Jaba, thanks for checking on me. I have been very busy.
Since the houseguest was unexpected I did not spend the entire time with her because I had previous commitments. There were indeed many, many bottles of wine open and a lot of partying going on here. I thought it might be tough but it actually wasn't. In fact, watching people my age behaving like teenagers was kind of a turn off. The party looks a lot different when you are the only sober one. One night I came home to find one of her friends so wasted that I hid his car keys. He has had two previous DUI's. I had a talk with her about TSM but apparently she had enough to drink that evening that she did not remember our conversation the next day.

One of the things I hated about drinking so much was not remembering conversations and that has not happened to me in a long time. Small steps...
We went into Boston for the weekend. On Sunday we saw a play and then watched the first part of the Patriots game at a bar. I had one glass of wine. I had another glass of wine finishing the game in our hotel room. We went out for a fancy dinner and I had a martini and another glass of wine. In the past I would have hit the open bottle of wine in the room when we got back but I had no desire. Four drinks wasn't the best, but it was a special occasion and I was ok with it. Monday night my husband hosted a business anniversary party at a brewery. I get a little nervous at these things so in the past I might have had a small shot of vodka to start. I did not but I wanted to. I had a couple of hard ciders at the party and did have a couple of wines in the room as we recapped the evening. Four drinks again.

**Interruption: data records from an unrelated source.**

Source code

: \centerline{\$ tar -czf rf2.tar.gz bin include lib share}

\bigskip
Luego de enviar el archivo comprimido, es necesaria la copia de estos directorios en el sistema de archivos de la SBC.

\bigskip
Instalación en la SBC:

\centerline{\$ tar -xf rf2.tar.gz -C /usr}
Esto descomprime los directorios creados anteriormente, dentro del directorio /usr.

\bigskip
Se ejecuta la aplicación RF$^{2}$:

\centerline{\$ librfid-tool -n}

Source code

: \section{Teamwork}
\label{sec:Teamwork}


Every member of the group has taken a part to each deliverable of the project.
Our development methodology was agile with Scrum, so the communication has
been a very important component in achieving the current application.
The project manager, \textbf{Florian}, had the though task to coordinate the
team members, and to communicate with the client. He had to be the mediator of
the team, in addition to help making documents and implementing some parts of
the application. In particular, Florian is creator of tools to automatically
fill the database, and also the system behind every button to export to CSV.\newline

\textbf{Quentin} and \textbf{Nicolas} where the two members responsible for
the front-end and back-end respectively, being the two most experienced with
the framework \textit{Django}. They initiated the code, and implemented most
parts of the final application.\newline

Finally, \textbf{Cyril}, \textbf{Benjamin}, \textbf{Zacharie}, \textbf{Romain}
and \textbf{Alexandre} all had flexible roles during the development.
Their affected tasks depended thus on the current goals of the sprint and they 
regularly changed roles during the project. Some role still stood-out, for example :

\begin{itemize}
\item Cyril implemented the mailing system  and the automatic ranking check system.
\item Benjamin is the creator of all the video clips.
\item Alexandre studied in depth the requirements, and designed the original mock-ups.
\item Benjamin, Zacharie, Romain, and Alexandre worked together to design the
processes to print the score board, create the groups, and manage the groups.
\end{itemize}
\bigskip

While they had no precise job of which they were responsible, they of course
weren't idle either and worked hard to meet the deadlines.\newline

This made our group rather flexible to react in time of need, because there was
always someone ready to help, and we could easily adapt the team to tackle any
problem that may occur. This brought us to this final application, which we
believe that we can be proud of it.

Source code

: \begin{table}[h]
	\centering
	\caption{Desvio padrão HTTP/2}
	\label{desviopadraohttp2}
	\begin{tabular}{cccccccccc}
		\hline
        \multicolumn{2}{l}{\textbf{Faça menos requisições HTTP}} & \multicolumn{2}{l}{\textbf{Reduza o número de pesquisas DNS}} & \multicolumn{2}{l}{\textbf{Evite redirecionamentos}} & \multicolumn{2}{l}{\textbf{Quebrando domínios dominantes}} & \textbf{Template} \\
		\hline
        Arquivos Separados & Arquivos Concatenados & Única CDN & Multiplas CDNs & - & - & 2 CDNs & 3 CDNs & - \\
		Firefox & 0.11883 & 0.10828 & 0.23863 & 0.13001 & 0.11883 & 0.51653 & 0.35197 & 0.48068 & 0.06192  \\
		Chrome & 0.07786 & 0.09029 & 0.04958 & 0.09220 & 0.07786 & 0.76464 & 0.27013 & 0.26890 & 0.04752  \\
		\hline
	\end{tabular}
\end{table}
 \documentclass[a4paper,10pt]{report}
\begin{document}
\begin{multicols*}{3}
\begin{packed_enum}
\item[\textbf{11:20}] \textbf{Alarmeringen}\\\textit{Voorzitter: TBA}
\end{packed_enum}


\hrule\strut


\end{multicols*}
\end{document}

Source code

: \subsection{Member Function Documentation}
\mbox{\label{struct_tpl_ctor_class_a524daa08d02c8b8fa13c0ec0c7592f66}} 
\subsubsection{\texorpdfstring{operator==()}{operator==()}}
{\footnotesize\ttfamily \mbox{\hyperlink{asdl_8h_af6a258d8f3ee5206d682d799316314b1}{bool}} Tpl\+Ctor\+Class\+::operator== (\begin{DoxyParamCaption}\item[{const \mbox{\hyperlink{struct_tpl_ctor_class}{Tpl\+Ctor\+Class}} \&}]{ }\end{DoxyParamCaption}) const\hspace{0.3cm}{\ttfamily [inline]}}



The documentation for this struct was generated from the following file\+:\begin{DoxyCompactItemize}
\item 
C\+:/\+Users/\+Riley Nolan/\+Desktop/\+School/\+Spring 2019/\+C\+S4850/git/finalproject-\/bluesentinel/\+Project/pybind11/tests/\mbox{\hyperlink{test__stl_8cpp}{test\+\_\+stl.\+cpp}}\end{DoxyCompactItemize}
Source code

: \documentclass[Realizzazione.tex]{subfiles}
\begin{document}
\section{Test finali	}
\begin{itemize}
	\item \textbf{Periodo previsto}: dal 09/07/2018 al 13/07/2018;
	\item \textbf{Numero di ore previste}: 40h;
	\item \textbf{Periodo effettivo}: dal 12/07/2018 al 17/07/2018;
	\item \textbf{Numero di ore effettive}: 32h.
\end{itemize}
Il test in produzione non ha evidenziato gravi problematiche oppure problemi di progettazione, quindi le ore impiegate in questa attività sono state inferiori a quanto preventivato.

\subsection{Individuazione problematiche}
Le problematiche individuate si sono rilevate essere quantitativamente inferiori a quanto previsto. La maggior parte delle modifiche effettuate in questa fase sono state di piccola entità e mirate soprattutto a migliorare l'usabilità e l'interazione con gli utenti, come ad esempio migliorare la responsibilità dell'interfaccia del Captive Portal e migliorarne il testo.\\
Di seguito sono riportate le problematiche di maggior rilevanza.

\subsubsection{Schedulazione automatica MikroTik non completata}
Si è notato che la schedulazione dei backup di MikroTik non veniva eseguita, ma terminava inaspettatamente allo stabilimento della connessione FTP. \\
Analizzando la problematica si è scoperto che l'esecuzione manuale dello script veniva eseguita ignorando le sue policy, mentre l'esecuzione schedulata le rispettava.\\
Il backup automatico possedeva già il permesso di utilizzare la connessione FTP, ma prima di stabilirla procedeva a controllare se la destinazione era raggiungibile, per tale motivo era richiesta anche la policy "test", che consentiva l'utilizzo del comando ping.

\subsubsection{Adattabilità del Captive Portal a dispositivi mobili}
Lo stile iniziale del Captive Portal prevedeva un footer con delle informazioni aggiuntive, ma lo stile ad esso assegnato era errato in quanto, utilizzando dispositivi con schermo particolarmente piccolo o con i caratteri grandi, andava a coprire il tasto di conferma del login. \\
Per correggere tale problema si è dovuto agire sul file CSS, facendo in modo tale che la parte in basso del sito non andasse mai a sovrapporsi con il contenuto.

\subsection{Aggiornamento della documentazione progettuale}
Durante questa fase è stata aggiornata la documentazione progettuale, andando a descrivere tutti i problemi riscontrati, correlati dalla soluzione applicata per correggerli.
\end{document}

I woke up feeling horrible...not worth it. My daughter and her boyfriend were here for dinner on Tuesday night and I woke up feeling awful on Wednesday. I thought I only had two glasses of wine but realized that they were topping off my wine glass at frequent intervals. I am going to have to be more careful with that in the future.
I am on week 20 and wish I had no desire to drink. Sometimes I feel like I am taking a placebo because I still feel like I could drink all night once I get started. I don't, but I feel like I could. I have been reading about moderation management and those techniques seem to be helping.
For those plagued with side effects, I do have to say that 20 weeks in, almost all of the SE I experienced are gone. I even went through a huge depression where I couldn't handle the flat feeling and the loss of libido. Fortunately, even those side effects have passed. So, if the side effects are getting you down, hang in there.